Christopher Bond (der mit seinem "Sweeney Todd"-Theaterstück von 1967 auch die Vorlage für Hugh Wheelers Libretto lieferte) gelingt es in seiner Inszenierung, das Genre des Musicals subtil zu parodieren. Immer wieder kommen kleine, mit einem Augenzwinkern vorgetragene Verfremdungen und Ironisierungen vor. Und die gute Besetzung tut ein übriges, dem Abend zum Erfolg zu verhelfen. Da ist zunächst die großartige Dagmar Manzel in der wunderbar witzigen Rolle der Mrs. Lovett. Die gesangserfahrene Schauspielerin kann hier echte Darstellungskunst und viel Komödiantisches einbringen, zwei Dinge, die man in Oper/Musiktheater leider viel zu selten zu sehen bekommt. Und auch musikalisch kann Manzel durchaus mithalten. Herrlich, wie sie bei Mrs. Lovetts erstem Auftritt, in einem wunderbaren Lied über die schlechte Qualität ihrer Pasteten, mit Leichtigkeit immer wieder vom Gesprochenen ins Singen und zurück springt, wie sie zwischendurch kiekst und quietscht - und dabei trotzdem immer den Ton trifft!

Weitere Glanzlichter der Besetzung sind Roger Smeets (Sweeney Todd) und Manfred Sabrowski (Richter Turpin), etwa mit ihrem grandiosen Duett im Friseursalon.

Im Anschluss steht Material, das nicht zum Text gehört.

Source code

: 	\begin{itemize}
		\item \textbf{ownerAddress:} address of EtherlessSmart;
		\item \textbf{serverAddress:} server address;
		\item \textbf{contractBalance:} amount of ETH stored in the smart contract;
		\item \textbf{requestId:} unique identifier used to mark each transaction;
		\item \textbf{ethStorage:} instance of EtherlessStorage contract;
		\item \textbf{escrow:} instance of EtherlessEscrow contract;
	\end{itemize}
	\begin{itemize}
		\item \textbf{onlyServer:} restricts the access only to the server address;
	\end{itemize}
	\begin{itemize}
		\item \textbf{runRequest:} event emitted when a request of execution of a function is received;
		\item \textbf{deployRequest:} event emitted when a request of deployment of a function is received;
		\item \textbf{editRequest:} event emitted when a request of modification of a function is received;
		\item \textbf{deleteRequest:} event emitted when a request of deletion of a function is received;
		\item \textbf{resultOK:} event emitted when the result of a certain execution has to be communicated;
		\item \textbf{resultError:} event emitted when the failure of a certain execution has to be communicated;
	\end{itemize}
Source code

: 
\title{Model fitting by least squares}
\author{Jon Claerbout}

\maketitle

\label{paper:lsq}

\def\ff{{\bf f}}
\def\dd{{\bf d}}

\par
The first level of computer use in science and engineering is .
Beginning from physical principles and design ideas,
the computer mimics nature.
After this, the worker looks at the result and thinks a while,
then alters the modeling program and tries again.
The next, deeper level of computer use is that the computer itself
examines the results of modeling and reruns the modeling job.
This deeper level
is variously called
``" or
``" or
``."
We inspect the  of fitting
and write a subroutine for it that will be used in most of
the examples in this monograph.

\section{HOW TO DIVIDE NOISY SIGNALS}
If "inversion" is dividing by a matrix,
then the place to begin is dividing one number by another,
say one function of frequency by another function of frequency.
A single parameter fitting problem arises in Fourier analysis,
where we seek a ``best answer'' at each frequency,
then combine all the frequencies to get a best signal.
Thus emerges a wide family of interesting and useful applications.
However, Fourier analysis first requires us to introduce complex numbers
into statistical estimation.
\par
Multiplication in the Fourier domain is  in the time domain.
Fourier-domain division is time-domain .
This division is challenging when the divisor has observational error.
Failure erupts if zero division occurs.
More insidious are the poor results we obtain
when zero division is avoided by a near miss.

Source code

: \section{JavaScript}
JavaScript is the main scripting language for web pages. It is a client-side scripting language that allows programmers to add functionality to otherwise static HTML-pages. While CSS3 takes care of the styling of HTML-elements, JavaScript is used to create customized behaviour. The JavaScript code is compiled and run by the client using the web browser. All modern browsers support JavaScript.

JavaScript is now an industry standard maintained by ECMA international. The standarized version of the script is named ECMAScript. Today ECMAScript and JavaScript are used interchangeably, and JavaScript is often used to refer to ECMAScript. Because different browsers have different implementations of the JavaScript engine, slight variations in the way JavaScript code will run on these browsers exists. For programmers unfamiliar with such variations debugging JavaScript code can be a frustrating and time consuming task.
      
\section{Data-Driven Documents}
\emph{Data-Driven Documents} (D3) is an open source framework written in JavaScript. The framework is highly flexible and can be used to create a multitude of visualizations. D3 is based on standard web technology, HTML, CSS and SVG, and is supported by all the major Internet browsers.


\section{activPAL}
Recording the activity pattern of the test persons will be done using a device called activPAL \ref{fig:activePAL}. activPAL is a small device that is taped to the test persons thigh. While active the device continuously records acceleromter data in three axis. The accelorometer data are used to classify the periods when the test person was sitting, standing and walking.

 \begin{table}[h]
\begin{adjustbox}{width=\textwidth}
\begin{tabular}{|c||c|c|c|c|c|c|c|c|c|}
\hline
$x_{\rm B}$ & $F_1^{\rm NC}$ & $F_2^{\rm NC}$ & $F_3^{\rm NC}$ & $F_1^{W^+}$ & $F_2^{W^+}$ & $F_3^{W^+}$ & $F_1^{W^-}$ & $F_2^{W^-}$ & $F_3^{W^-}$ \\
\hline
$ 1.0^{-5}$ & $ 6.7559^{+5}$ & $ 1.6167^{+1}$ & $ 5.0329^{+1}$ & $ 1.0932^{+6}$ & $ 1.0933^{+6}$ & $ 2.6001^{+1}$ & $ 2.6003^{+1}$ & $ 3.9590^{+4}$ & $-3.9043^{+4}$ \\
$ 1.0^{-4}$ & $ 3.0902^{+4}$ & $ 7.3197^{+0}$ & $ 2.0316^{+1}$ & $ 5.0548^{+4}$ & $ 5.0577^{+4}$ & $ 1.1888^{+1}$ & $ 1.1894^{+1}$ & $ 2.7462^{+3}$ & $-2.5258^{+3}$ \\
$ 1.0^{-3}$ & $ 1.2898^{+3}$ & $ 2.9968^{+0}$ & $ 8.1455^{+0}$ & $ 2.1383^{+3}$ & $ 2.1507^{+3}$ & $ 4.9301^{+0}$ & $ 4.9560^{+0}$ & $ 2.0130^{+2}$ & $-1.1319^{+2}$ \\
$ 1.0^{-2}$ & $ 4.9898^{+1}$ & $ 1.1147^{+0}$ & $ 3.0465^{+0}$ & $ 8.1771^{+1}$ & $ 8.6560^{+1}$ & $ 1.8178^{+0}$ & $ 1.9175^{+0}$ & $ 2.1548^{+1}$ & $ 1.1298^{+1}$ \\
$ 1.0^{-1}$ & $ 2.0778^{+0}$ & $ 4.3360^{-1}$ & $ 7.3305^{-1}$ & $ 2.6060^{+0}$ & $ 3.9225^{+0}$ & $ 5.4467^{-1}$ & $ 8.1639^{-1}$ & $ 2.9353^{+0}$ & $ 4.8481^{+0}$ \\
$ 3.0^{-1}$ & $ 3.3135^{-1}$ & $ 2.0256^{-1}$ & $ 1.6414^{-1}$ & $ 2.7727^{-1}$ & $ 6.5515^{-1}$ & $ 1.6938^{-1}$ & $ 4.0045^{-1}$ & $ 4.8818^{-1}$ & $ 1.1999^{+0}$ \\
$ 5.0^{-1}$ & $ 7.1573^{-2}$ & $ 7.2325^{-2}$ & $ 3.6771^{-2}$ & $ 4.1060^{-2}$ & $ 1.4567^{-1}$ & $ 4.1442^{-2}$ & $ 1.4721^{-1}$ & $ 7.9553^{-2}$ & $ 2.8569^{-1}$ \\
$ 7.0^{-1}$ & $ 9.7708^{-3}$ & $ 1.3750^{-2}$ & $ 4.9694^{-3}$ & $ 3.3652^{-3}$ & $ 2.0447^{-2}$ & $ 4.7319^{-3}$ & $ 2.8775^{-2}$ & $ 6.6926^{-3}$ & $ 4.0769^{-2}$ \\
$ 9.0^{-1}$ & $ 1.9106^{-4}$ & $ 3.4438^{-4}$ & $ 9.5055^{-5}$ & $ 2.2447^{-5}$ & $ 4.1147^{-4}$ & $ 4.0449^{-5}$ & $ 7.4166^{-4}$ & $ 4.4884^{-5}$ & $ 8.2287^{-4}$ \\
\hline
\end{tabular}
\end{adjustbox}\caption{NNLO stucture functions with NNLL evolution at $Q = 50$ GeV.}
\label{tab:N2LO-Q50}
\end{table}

Darstellerisch sehr überzeugend sind außerdem Stephan Spiewock in der Nebenrolle des reisenden Barbiers Pirelli, der Todds erstes Opfer wird, und Thomas Ebenstein als dessen Gehilfe Tobias. Auch Peter Renz als Gehilfe des Richters, Michael Nagy als Todds Freund Tony und Valentina Farcas (Johanna) liefern eine solide Leistung ab. Caren van Oijen als Bettlerin wird leider oft zu schrill. Das Orchester unter der Leitung Koen Schoots' spielt zunächst etwas fahrig, fängt sich aber im Laufe des Abends. Der Chor (Einstudierung: Hagen Enke) kommentiert Sweeney Todds Geschichte mit Verve.

Die Komische Oper ist zur vierten Vorstellung zwar recht gut gefüllt, aber leider längst nicht voll. "Sweeney Todd", im englischen Sprachraum bekannt und beliebt, für Deutschland eine Entdeckung, wird sein verdientes Publikum wohl erst mit der Zeit finden - als intelligenter Musical-Abend, der viel Spaß macht und doch mehr ist als "nur Unterhaltung". In der weitgehend komödiantisch vorgebrachten Geschichte steckt eine Menge Tragik, viel mehr, als oft auf den ersten Blick auf der Bühne zu sehen ist - unterschwellig ist sie immer vorhanden. Am Schluss gibt es sogar ein Happy End - aber nicht für Sweeney Todd.